Lack of peace? I'll just binge watch Netflix to escape.
Lack of contentment? Let's go shopping! Something new always cheers me up!
Feeling lonely? I know this relationship isn't God's best for me, but it's got to be better than being alone, right?
I feel sad, mad, bad, whatever....I need to eat some chocolate! (Or in my case, something salty!)
We try to fill up our emptiness with more activities, or more stuff, or more experiences, more, more, more.

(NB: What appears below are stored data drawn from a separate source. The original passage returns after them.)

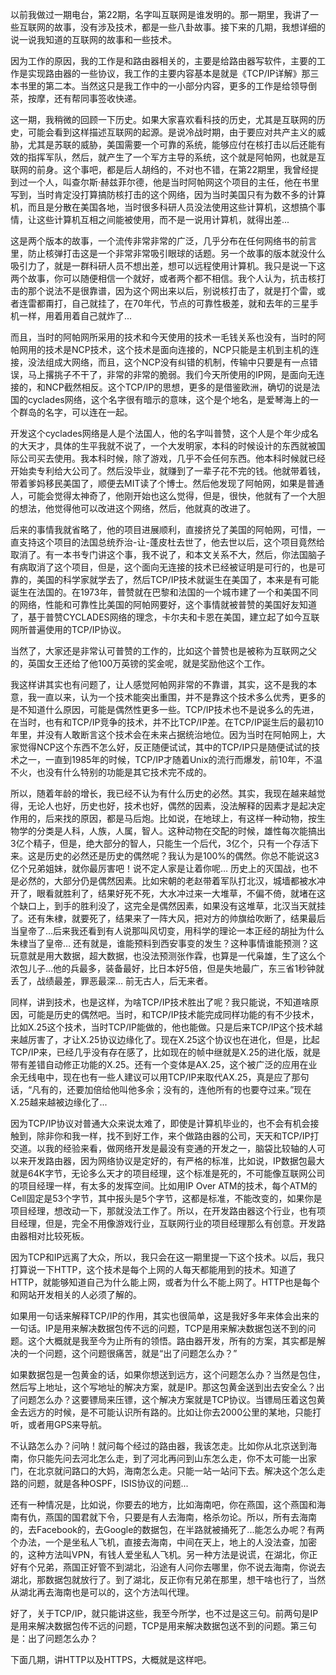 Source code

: 以前我做过一期电台，第22期，名字叫互联网是谁发明的。那一期里，我讲了一些互联网的故事，没有涉及技术，都是一些八卦故事。接下来的几期，我想详细的说一说我知道的互联网的故事和一些技术。

因为工作的原因，我的工作是和路由器相关的，主要是给路由器写软件，主要的工作是实现路由器的一些协议，我工作的主要内容基本是就是《TCP/IP详解》那三本书里的第二本。当然这只是我工作中的一小部分内容，更多的工作是给领导倒茶，按摩，还有帮同事签收快递。



这一期，我稍微的回顾一下历史。如果大家喜欢看科技的历史，尤其是互联网的历史，可能会看到这样描述互联网的起源。是说冷战时期，由于要应对共产主义的威胁，尤其是苏联的威胁，美国需要一个可靠的系统，能够应付在核打击以后还能有效的指挥军队，然后，就产生了一个军方主导的系统，这个就是阿帕网，也就是互联网的前身。这个事吧，都是后人胡绉的，不对也不错，在第22期里，我曾经提到过一个人，叫查尔斯·赫兹菲尔德，他是当时阿帕网这个项目的主任，他在书里写到，当时肯定没打算搞防核打击的这个网络，因为当时美国只有为数不多的计算机，而且是分散在美国各地，当时很多科研人员没法使用这些计算机，这想搞个事情，让这些计算机互相之间能被使用，而不是一说用计算机，就得出差...

这是两个版本的故事，一个流传非常非常的广泛，几乎分布在任何网络书的前言里，防止核弹打击这是一个非常非常吸引眼球的话题。另一个故事的版本就没什么吸引力了，就是一群科研人员不想出差，想可以远程使用计算机。我只是说一下这两个故事，你可以随便相信一个就好，或者两个都不相信。我个人认为，抗击核打击的那个说法不是很靠谱，因为这个网出来以后，别说核打击了，就是打个雷，或者连雷都甭打，自己就挂了，在70年代，节点的可靠性极差，就和去年的三星手机一样，用着用着自己就炸了...

而且，当时的阿帕网所采用的技术和今天使用的技术一毛钱关系也没有，当时的阿帕网用的技术是NCP技术，这个技术是面向连接的，NCP只能是主机到主机的连接，没法组成大网络，而且，这个NCP没有纠错的机制，传输中只要是有一点错误，马上撂挑子不干了，非常的非常的脆弱。我们今天所使用的IP网，是面向无连接的，和NCP截然相反。这个TCP/IP的思想，更多的是借鉴欧洲，确切的说是法国的cyclades网络，这个名字很有暗示的意味，这个是个地名，是爱琴海上的一个群岛的名字，可以连在一起。

开发这个cyclades网络是人是个法国人，他的名字叫普赞，这个人是个年少成名的大天才，具体的生平我就不说了，一个大发明家，本科的时候设计的东西就被国际公司买去使用。我本科时候，除了游戏，几乎不会任何东西。他本科时候就已经开始卖专利给大公司了。然后没毕业，就赚到了一辈子花不完的钱。他就带着钱，带着爹妈移民美国了，顺便去MIT读了个博士。然后他发现了阿帕网，如果是普通人，可能会觉得太神奇了，他刚开始也这么觉得，但是，很快，他就有了一个大胆的想法，他觉得他可以改进这个网络，然后，他就真的改进了。

后来的事情我就省略了，他的项目进展顺利，直接挤兑了美国的阿帕网，可惜，一直支持这个项目的法国总统乔治-让-蓬皮杜去世了，他去世以后，这个项目竟然给取消了。有一本书专门讲这个事，我不说了，和本文关系不大，然后，你法国脑子有病取消了这个项目，但是，这个面向无连接的技术已经被证明是可行的，也是可靠的，美国的科学家就学去了，然后TCP/IP技术就诞生在美国了，本来是有可能诞生在法国的。在1973年，普赞就在巴黎和法国的一个城市建了一个和美国不同的网络，性能和可靠性比美国的阿帕网要好，这个事情就被普赞的美国好友知道了，基于普赞CYCLADES网络的理念，卡尔夫和卡恩在美国，建立起了如今互联网所普遍使用的TCP/IP协议。

当然了，大家还是非常认可普赞的工作的，比如这个普赞也是被称为互联网之父的，英国女王还给了他100万英镑的奖金呢，就是奖励他这个工作。

我这样讲其实也有问题了，让人感觉阿帕网非常的不靠谱，其实，这不是我的本意，我一直以来，认为一个技术能突出重围，并不是靠这个技术多么优秀，更多的是不知道什么原因，可能是偶然性更多一些。TCP/IP技术也不是说多么的先进，在当时，也有和TCP/IP竞争的技术，并不比TCP/IP差。在TCP/IP诞生后的最初10年里，并没有人敢断言这个技术会在未来占据统治地位。因为当时在阿帕网上，大家觉得NCP这个东西不怎么好，反正随便试试，其中的TCP/IP只是随便试试的技术之一，一直到1985年的时候，TCP/IP才随着Unix的流行而爆发，前10年，不温不火，也没有什么特别的功能是其它技术完不成的。

所以，随着年龄的增长，我已经不认为有什么历史的必然。其实，我现在越来越觉得，无论人也好，历史也好，技术也好，偶然的因素，没法解释的因素才是起决定作用的，后来找的原因，都是马后炮。比如说，在地球上，有这样一种动物，按生物学的分类是人科，人族，人属，智人。这种动物在交配的时候，雄性每次能搞出3亿个精子，但是，绝大部分的智人，只能生一个后代，3亿个，只有一个存活下来。这是历史的必然还是历史的偶然呢？我认为是100%的偶然。你总不能说这3亿个兄弟姐妹，就你最厉害吧！说不定人家是让着你呢… 历史上的灭国战，也不是必然的，大部分仍是偶然因素。比如宋朝的老赵带着军队打北汉，城墙都被水冲开了，眼看就胜利了，结果好死不死，大水冲过来一大堆草，不偏不倚，就堵在这个缺口上，到手的胜利没了，这完全是偶然因素，如果没有这堆草，北汉当天就挂了。还有朱棣，就要死了，结果来了一阵大风，把对方的帅旗给吹断了，结果最后当皇帝了...后来我还看到有人说那叫风切变，用科学的理论一本正经的胡扯为什么朱棣当了皇帝… 还有就是，谁能预料到西安事变的发生？这种事情谁能预测？这玩意就是用大数据，超大数据，也没法预测张作霖，也算是一代枭雄，生了这么个浓包儿子…他的兵最多，装备最好，比日本好5倍，但是失地最广，东三省1秒钟就丢了，战绩最差，罪恶最深… 前无古人，后无来者。

同样，讲到技术，也是这样，为啥TCP/IP技术胜出了呢？我只能说，不知道啥原因，可能是历史的偶然吧。当时，和TCP/IP技术能完成同样功能的有不少技术，比如X.25这个技术，当时TCP/IP能做的，他也能做。只是后来TCP/IP这个技术越来越厉害了，才让X.25协议边缘化了。现在X.25这个协议也在进化，但是，比起TCP/IP来，已经几乎没有存在感了，比如现在的帧中继就是X.25的进化版，就是带有差错自动修正功能的X.25。还有一个变体是AX.25，这个被广泛的应用在业余无线电中，现在也有一些人建议可以用TCP/IP来取代AX.25，真是应了那句话，“凡有的，还要加倍给他叫他多余；没有的，连他所有的也要夺过来。”现在X.25越来越被边缘化了...

 因为TCP/IP协议对普通大众来说太难了，即使是计算机毕业的，也不会有机会接触到，除非你和我一样，找不到好工作，来个做路由器的公司，天天和TCP/IP打交道。以我的经验来看，做网络开发是最没有变通的开发之一，脑袋比较轴的人可以来开发路由器，因为网络协议是定好的，有严格的标准，比如说，IP数据包最大就是64K字节，无论多么天才的项目经理，这个标准是死的，不可能像互联网公司的项目经理一样，有太多的发挥空间。比如用IP Over ATM的技术，每个ATM的Cell固定是53个字节，其中报头是5个字节，这都是标准，不能改变的，如果你是项目经理，想改动一下，那就没法工作了。所以，在开发路由器这个行业，也有项目经理，但是，完全不用像游戏行业，互联网行业的项目经理那么有创意。开发路由器相对比较死板。

因为TCP和IP远离了大众，所以，我只会在这一期里提一下这个技术。以后，我只打算说一下HTTP，这个技术是每个上网的人每天都能用到的技术。知道了HTTP，就能够知道自己为什么能上网，或者为什么不能上网了。HTTP也是每个和网站开发相关的人必须了解的。

如果用一句话来解释TCP/IP的作用，其实也很简单，这是我好多年来体会出来的一句话。IP是用来解决数据包传不远的问题，TCP是用来解决数据包送不到的问题。这个大概就是我至今为止所有的领悟。路由器开发，所有的方案，其实都是解决的一个问题，这个问题很痛苦，就是“出了问题怎么办？”

如果数据包是一包黄金的话，如果你想送到远方，这个问题怎么办？当然是包住，然后写上地址，这个写地址的解决方案，就是IP。那这包黄金送到出去安全么？出了问题怎么办？这要镖局来压镖，这个解决方案就是TCP协议。当镖局压着这包黄金去远方的时候，是不可能认识所有路的。比如让你去2000公里的某地，只能打听，或者用GPS来导航。

不认路怎么办？问呐！就问每个经过的路由器，我该怎走。比如你从北京送到海南，你只能先问去河北怎么走，到了河北再问到山东怎么走，你不太可能一出家门，在北京就问路口的大妈，海南怎么走。只能一站一站问下去。解决这个怎么走路的问题，就是各种OSPF，ISIS协议的问题...

还有一种情况是，比如说，你要去的地方，比如海南吧，你在燕国，这个燕国和海南有仇，燕国的国君就下令，只要是有人去海南，格杀勿论。所以，所有去海南的，去Facebook的，去Google的数据包，在半路就被捅死了...能怎么办呢？有两个办法，一个是坐私人飞机，直接去海南，中间在天上，地上的人没法查，加密的，这种方法叫VPN，有钱人爱坐私人飞机。另一种方法是说谎，在湖北，你正好有个兄弟，燕国正好管不到湖北，沿途有人问你去哪里，你不说去海南，你说去湖北，那数据包就放行了。到了湖北，反正你有兄弟在那里，想干啥也行了，当然从湖北再去海南也是可以的，这个方法叫代理。



好了，关于TCP/IP，就只能讲这些，我至今所学，也不过是这三句。前两句是IP是用来解决数据包传不远的问题，TCP是用来解决数据包送不到的问题。第三句是：出了问题怎么办？

下面几期，讲HTTP以及HTTPS，大概就是这样吧。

But if God is first place in my life, if Jesus is my all in all, why don't I look to Him above all those other things to fill the gaps in my life? One of God's names is El Shaddai, the God Who is more than enough. Why do I live like He isn't-like I have to look to other things or other people to satisfy my longing heart? If Jesus is first in my life, if He really is preeminent, above all else and all others to me, then why, when I sense my own inner lack, isn't my mind telling me, "I just need more of Jesus"?